Dolores es uno de esos lugares que se meten en el pecho y cuya memoria uno va arrastrando siempre. Lo inauguraron en 1875, en un lugar que era entonces remotísimo. En el último tercio del siglo XIX los principales cementerios de la Ciudad de México habían cerrado o estaban a punto de cerrar sus puertas —San Fernando, Campoflorido, Santa Paula—, y a pesar de que ir del centro a Dolores era toda una excursión —había que atravesar San Juan de Letrán y toda la avenida Chapultepec, para luego tomar una cuesta que corría al lado del Bosque y que hoy llamamos Constituyentes—, en muy pocos años todos los habitantes de la ciudad, según sostiene la investigadora Ethel Herrera, tuvieron un pariente enterrado allí.

Se le impuso el nombre de Dolores, no por Dolores Gayosso, la célebre familiar de los propietarios del cementerio, quien muy pronto ocupó un lugar dentro de este, sino porque el panteón se levantó sobre un terreno antiguamente conocido como la Tabla de Dolores, que era parte del rancho Coscacuaco. “Tabla” le decían en el virreinato al lugar donde se vendía la carne destazada de las reses.

Desde su inauguración, los miembros de familias acomodadas fueron sepultados en Dolores (85 pesos la fosa), aunque también hubo espacios que llegaron a costar apenas cinco pesos, lo que hizo de este cementerio uno de los más solicitados.

El propietario, Juan Manuel Benfield, se había comprometido a reservar un espacio dedicado a perpetuar la memoria de los hombres ilustres, “a quienes se hubiese decretado o se decretasen honores póstumos”. Como se sabe, el primero en ocupar un lugar en la actual Rotonda de las Personas Ilustres fue el teniente coronel Pedro Letechipía, muerto en combate en 1876.

Muy pronto se verificó el arribo en masa, no solo a la Rotonda, sino a los cuarteles diversos del cementerio, de próceres, de ídolos del pueblo, de héroes civiles y militares, de toda una gama de personajes históricos.

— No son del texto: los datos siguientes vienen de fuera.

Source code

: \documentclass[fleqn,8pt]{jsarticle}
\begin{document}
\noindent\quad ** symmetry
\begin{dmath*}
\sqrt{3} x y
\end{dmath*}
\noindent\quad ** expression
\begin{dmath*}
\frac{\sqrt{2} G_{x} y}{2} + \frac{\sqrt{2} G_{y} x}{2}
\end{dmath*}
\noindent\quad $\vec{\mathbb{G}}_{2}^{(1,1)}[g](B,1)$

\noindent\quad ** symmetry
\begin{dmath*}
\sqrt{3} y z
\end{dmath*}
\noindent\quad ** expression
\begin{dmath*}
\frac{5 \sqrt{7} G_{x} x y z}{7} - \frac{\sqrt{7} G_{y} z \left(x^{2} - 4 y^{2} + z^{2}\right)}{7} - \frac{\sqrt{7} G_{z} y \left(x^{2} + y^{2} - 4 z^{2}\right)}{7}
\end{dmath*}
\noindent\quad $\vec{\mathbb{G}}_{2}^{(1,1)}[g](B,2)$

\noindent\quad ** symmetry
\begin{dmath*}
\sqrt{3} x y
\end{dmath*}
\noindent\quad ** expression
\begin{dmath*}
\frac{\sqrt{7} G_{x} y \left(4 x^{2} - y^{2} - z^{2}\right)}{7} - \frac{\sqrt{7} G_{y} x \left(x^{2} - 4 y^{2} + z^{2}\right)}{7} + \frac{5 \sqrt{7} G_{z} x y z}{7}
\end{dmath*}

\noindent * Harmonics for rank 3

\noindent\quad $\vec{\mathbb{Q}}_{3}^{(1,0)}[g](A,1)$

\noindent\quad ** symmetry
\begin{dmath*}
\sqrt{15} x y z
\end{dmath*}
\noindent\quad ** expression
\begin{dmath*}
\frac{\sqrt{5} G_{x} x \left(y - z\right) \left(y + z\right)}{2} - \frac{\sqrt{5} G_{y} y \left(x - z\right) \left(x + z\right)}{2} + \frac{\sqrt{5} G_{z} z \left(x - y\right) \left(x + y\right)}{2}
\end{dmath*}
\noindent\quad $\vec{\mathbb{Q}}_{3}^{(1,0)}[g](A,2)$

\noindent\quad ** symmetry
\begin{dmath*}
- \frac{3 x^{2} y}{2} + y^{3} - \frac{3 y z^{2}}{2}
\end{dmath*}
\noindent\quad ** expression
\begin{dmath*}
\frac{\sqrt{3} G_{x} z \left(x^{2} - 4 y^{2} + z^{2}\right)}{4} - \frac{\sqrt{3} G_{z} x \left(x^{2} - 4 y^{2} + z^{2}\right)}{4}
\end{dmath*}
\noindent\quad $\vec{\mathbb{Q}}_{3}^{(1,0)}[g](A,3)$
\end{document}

Según el investigador y exdiplomático David Olvera, experto buscador de tumbas históricas, este panteón fue “un jardín de recuerdos nacionales, pero también familiares e íntimos”.

Dolores protagonizó algunos de los grandes días de duelo. Ahí —y no me refiero a la Rotonda, sino a sus alrededores— fueron a sepultar un día de 1920 el cadáver acribillado de Venustiano Carranza: cerca de 80 mil personas acompañaron el féretro en los diversos tramos, desde Río Lerma número 35.

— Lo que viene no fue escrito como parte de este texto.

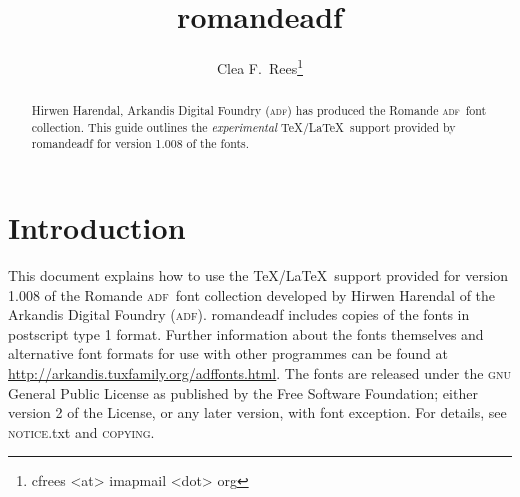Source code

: \documentclass[11pt,british]{article}
\title{romandeadf}
\author{Clea F.\ Rees\footnote{cfrees <at> imapmail <dot> org}}
\date{\dyddiad}
\begin{document}
\maketitle\thispagestyle{empty}
\setlength{\parindent}{0pt}
\setlength{\parskip}{0.5em}
	
	
\newcommand*{\adf}{\textsc{adf}}
\newcommand*{\lpack}[1]{\textsf{#1}}
\newcommand*{\fgroup}[1]{\textsf{#1}}
\newcommand*{\fname}[1]{\textsf{#1}}

\begin{abstract}
	\hspace*{-\parindent}Hirwen Harendal, Arkandis Digital Foundry (\adf) has produced the Romande \adf\ font collection. This guide outlines the \emph{experimental} \TeX/\LaTeX\ support provided by \lpack{romandeadf} for version 1.008 of the fonts.
\end{abstract}

\tableofcontents

\section{Introduction}

This document explains how to use the \TeX/\LaTeX\ support provided for version 1.008 of the Romande \adf\ font collection developed by Hirwen Harendal of the Arkandis Digital Foundry (\adf). \lpack{romandeadf} includes copies of the fonts in postscript type 1 format. Further  information about the fonts themselves and alternative font formats for use with other programmes can be found at \url{http://arkandis.tuxfamily.org/adffonts.html}. The fonts are released under the \textsc{gnu} General Public License as published by the Free Software Foundation; either version 2 of the License, or any later version, with font exception. For details, see \textsc{notice}.txt and \textsc{copying}.
\end{document}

El congestionamiento, aquel día, se extendió por dos kilómetros. Se cree que cinco mil personas intentaron abrirse paso para llegar al borde del sepulcro de tercera clase en el que el Primer Jefe pidió ser sepultado.

Los diarios narran el episodio de llanto colectivo que se apoderó de la multitud cuando el féretro inició su descenso y una voz aislada entonó las notas del Himno.

A Dolores fueron a parar también los restos de Manuel Acuña, de Matías Romero, de Tina Modotti, de Ángel de Campo (otro habitante de la tercera clase, cuya tumba, hoy cubierta de hierba, quedó a solo tres pasos de la Rotonda).

Hoy todo eso se desvanece: las tumbas se desmoronan, las lápidas desaparecen o se hunden en el fango. Se roban los antiguos mármoles para pulirlos y revenderlos. Han desaparecido efigies y esculturas. Se han quebrado cientos de cruces. Duele caminar el misterioso Panteón de Dolores.

“Dolores es una ciudad de olvido —me dice Olvera—. Y es que en México nadie defiende a los muertos: no importa si estos son también los ‘soldados de la Patria’. Recuerdo el Himno y me pregunto: ¿De veras existe para ellos ‘un sepulcro de honor?’”.

Cae la tarde entre el escombro, el fango, la maleza.